He mentioned with disdain the efforts of certain governments to contain the phenomenon strictly for observation, the Great Basin facility in the United States housing at least four hundred novas since Leon Levitt’s arrival there. Within a month’s time, he vowed, the jewel of his business empire, a sprawling Cartagena shipyard, would be converted into a commune for the affected. He had amassed an international team of doctors and flown them there to begin their research. As volunteers, afflicted persons could elect for radiation, experimental gene editing, and stem cell procedures—solutions bound by red tape as pharmaceutical firms buckled under the floundering market. The news, and the impending dissolution of Terzian’s businesses, sent shockwaves. Many sought to prove the plan a bluff. Terzian’s third wife, mother to his eighth and ninth children, had rarely been seen in the public eye. The stage of her condition was, as of yet, unknown. But within a month, the businessman had kept his word. The Spanish commune, an investment of billions of euros, had become the headiest option for novas seeking treatment. Hundreds arrived in Cartagena, flown together in packs by refurbished cargo freighters if their light had grown too harsh for commercial air. Papers asked every week: was this the fate that awaited all humanity? Not for a century, if trends were sustained, news that nevertheless fell on deaf ears as more woke to thin blue light in their bedrooms, and more, still, burned out around the world.

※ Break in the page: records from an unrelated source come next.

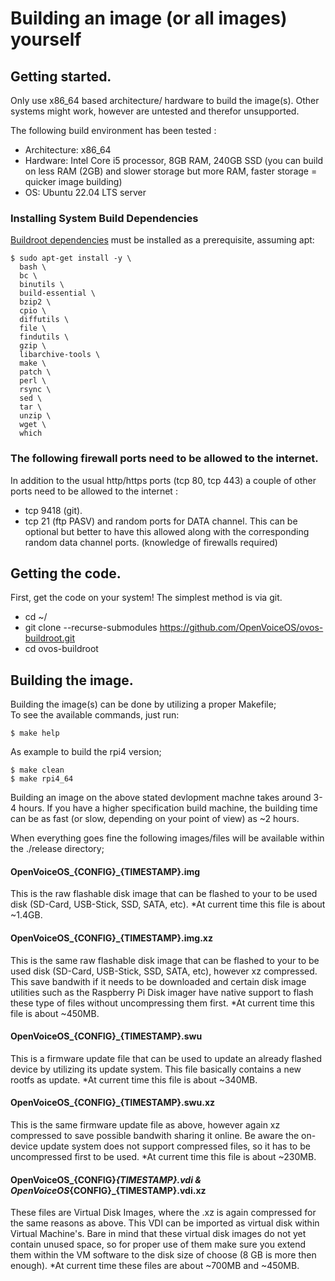 # Building an image (or all images) yourself

## Getting started.

Only use x86_64 based architecture/ hardware to build the image(s). Other systems might work, however are untested and therefor unsupported. 

The following build environment has been tested :
- Architecture: x86_64 
- Hardware: Intel Core i5 processor, 8GB RAM, 240GB SSD (you can build on less RAM (2GB) and slower storage but more RAM, faster storage =  quicker image building)
- OS: Ubuntu 22.04 LTS server

### Installing System Build Dependencies
[Buildroot dependencies] must be installed as a prerequisite, assuming apt:

```
$ sudo apt-get install -y \
  bash \
  bc \
  binutils \
  build-essential \
  bzip2 \
  cpio \
  diffutils \
  file \
  findutils \
  gzip \
  libarchive-tools \
  make \
  patch \
  perl \
  rsync \
  sed \
  tar \
  unzip \
  wget \
  which
```
[Buildroot dependencies]: https://buildroot.org/downloads/manual/manual.html#requirement-mandatory

### The following firewall ports need to be allowed to the internet.
In addition to the usual http/https ports (tcp 80, tcp 443) a couple of other ports need to be allowed to the internet :
- tcp 9418 (git).
- tcp 21 (ftp PASV) and random ports for DATA channel. This can be optional but better to have this allowed along with the corresponding random data channel ports. (knowledge of firewalls required)

## Getting the code.
First, get the code on your system! The simplest method is via git.
<br>
- cd ~/
- git clone --recurse-submodules https://github.com/OpenVoiceOS/ovos-buildroot.git
- cd ovos-buildroot

## Building the image.
Building the image(s) can be done by utilizing a proper Makefile;
<br>
To see the available commands, just run:
```
$ make help
```

As example to build the rpi4 version;
```
$ make clean
$ make rpi4_64
```
Building an image on the above stated devlopment machne takes around 3-4 hours. If you have a higher specification build machine, the building time can be as fast (or slow, depending on your point of view) as ~2 hours.

When everything goes fine the following images/files will be available within the ./release directory;
#### OpenVoiceOS_{CONFIG}_{TIMESTAMP}.img
This is the raw flashable disk image that can be flashed to your to be used disk (SD-Card, USB-Stick, SSD, SATA, etc).
*At current time this file is about ~1.4GB.

#### OpenVoiceOS_{CONFIG}_{TIMESTAMP}.img.xz
This is the same raw flashable disk image that can be flashed to your to be used disk (SD-Card, USB-Stick, SSD, SATA, etc), however xz compressed. This save bandwith if it needs to be downloaded and certain disk image utilities such as the Raspberry Pi Disk imager have native support to flash these type of files without uncompressing them first.
*At current time this file is about ~450MB.

#### OpenVoiceOS_{CONFIG}_{TIMESTAMP}.swu
This is a firmware update file that can be used to update an already flashed device by utilizing its update system. This file basically contains a new rootfs as update.
*At current time this file is about ~340MB.

#### OpenVoiceOS_{CONFIG}_{TIMESTAMP}.swu.xz
This is the same firmware update file as above, however again xz compressed to save possible bandwith sharing it online. Be aware the on-device update system does not support compressed files, so it has to be uncompressed first to be used.
*At current time this file is about ~230MB.

#### OpenVoiceOS_{CONFIG}_{TIMESTAMP}.vdi & OpenVoiceOS_{CONFIG}_{TIMESTAMP}.vdi.xz
These files are Virtual Disk Images, where the .xz is again compressed for the same reasons as above. This VDI can be imported as virtual disk within Virtual Machine's. Bare in mind that these virtual disk images do not yet contain unused space, so for proper use of them make sure you extend them within the VM software to the disk size of choose (8 GB is more then enough).
*At current time these files are about ~700MB and ~450MB.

Nora Levitt received a call in the morning. Dr. Merrick relayed the news with as much tact as she could muster over the phone. She packed a bag, alerted her sister across town that the girls would be home from school that afternoon, and got into the car that arrived an hour later. She’d begged Leon to consider Spain. He was too far along to pique the government’s interest or resources anymore. Neither he nor Nora believed in a cure, too afraid of what would happen if they indulged in fantasy. Nora had argued he would be happier there, free to roam, to take the long walks to which he had accustomed himself back in Peridot. They had spoken often of a trip to Europe, for the girls. Leon had refused, or so she thought; he did not speak much anymore. Thus he had chosen confinement, a view of the red deserts of his childhood through his plate glass window. Nora was told that he complained more often of fatigue. The ultraviolet cameras captured his form reclined on his aluminum bed for nearly twenty hours a day. Armed guards escorted her through the facility, emptier than usual. Hundreds had abounded for the commune.
She was padlocked into a lead suit, fitted for a helmet, and shown behind an iron door. The light flooded her visor, strong enough despite the polarized glass to make her squint. Still, in the dark haze she could make out a shape, a man she knew. She stepped carefully toward him. She felt the heat that she had been warned about. Her husband shone in front of her, baking her outsides; she recalled the feeling of laying out with the girls at their favorite pool back home. Leon asked about them, she told him they knew, they had known for weeks ever since the Bek girl; she could not stop them hearing it at school. His grip on her hands through the rubber gloves was only a faint pressure. He’d reached out, nervously, swatting the air. It struck Nora that he could no longer see her. He told her he felt faint and had been so for the past day. She raised a hand.